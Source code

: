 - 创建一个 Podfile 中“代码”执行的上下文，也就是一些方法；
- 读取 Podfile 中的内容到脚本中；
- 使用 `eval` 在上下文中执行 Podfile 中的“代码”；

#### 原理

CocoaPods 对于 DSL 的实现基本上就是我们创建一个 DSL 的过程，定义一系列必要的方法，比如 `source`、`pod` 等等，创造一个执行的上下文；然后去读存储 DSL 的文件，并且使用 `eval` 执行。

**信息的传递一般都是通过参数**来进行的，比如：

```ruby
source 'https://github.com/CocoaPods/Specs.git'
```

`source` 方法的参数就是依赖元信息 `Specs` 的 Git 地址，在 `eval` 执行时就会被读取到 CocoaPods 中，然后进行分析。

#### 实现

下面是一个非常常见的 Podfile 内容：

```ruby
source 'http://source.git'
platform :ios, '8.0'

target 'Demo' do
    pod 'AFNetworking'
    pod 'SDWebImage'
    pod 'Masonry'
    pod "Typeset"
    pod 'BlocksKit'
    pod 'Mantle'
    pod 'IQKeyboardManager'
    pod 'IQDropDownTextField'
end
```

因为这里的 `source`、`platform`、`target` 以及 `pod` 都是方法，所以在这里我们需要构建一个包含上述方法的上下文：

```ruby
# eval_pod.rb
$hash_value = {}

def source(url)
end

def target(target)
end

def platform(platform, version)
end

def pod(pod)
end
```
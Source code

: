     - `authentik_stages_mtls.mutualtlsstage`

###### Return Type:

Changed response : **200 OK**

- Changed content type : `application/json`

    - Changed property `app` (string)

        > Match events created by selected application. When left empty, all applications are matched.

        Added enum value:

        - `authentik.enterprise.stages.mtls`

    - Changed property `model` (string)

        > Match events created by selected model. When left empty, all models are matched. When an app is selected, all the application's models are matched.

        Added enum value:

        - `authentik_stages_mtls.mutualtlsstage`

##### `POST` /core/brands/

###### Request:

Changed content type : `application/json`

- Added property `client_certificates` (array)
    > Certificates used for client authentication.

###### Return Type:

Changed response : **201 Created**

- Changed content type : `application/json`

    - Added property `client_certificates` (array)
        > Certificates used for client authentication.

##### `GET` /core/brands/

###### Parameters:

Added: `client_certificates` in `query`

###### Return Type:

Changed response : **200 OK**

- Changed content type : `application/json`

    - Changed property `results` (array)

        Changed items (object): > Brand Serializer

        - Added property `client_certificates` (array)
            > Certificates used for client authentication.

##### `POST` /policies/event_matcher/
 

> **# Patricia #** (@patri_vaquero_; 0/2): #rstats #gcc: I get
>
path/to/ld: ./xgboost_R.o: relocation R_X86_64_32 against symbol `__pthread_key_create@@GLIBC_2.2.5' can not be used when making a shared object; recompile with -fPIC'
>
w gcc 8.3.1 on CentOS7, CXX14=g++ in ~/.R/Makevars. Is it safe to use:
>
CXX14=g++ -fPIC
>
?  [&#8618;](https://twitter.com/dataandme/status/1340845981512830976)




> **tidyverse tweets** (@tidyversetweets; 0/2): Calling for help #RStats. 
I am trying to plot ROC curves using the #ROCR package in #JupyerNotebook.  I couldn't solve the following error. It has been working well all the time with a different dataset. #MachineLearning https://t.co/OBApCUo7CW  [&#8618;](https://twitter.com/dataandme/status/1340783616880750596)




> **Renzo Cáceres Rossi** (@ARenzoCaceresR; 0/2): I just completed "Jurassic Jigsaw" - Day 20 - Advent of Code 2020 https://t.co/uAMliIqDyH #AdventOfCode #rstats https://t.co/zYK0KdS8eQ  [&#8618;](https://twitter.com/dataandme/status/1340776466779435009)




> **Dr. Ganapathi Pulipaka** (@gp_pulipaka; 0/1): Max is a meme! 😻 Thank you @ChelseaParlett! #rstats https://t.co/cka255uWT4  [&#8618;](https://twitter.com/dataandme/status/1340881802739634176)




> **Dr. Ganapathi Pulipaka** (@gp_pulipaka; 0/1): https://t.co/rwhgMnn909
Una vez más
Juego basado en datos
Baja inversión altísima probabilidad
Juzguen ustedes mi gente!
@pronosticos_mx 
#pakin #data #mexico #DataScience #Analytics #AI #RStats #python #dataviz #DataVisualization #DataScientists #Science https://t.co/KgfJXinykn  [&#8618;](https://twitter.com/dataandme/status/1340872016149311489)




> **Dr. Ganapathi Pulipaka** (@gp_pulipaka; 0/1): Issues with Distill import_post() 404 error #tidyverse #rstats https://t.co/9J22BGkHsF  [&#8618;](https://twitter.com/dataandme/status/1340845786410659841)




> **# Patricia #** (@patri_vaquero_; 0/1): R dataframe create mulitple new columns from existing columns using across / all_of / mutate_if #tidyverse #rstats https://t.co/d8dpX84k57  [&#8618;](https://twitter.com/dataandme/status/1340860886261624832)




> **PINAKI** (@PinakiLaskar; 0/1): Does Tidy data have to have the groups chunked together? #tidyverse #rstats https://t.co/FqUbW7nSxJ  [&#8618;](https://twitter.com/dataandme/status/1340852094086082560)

■ ■ ■

The task:
Copy every line above that includes the string "Podfile".

Output for this exercise:
: - 创建一个 Podfile 中“代码”执行的上下文，也就是一些方法；
- 读取 Podfile 中的内容到脚本中；
- 使用 `eval` 在上下文中执行 Podfile 中的“代码”；
下面是一个非常常见的 Podfile 内容：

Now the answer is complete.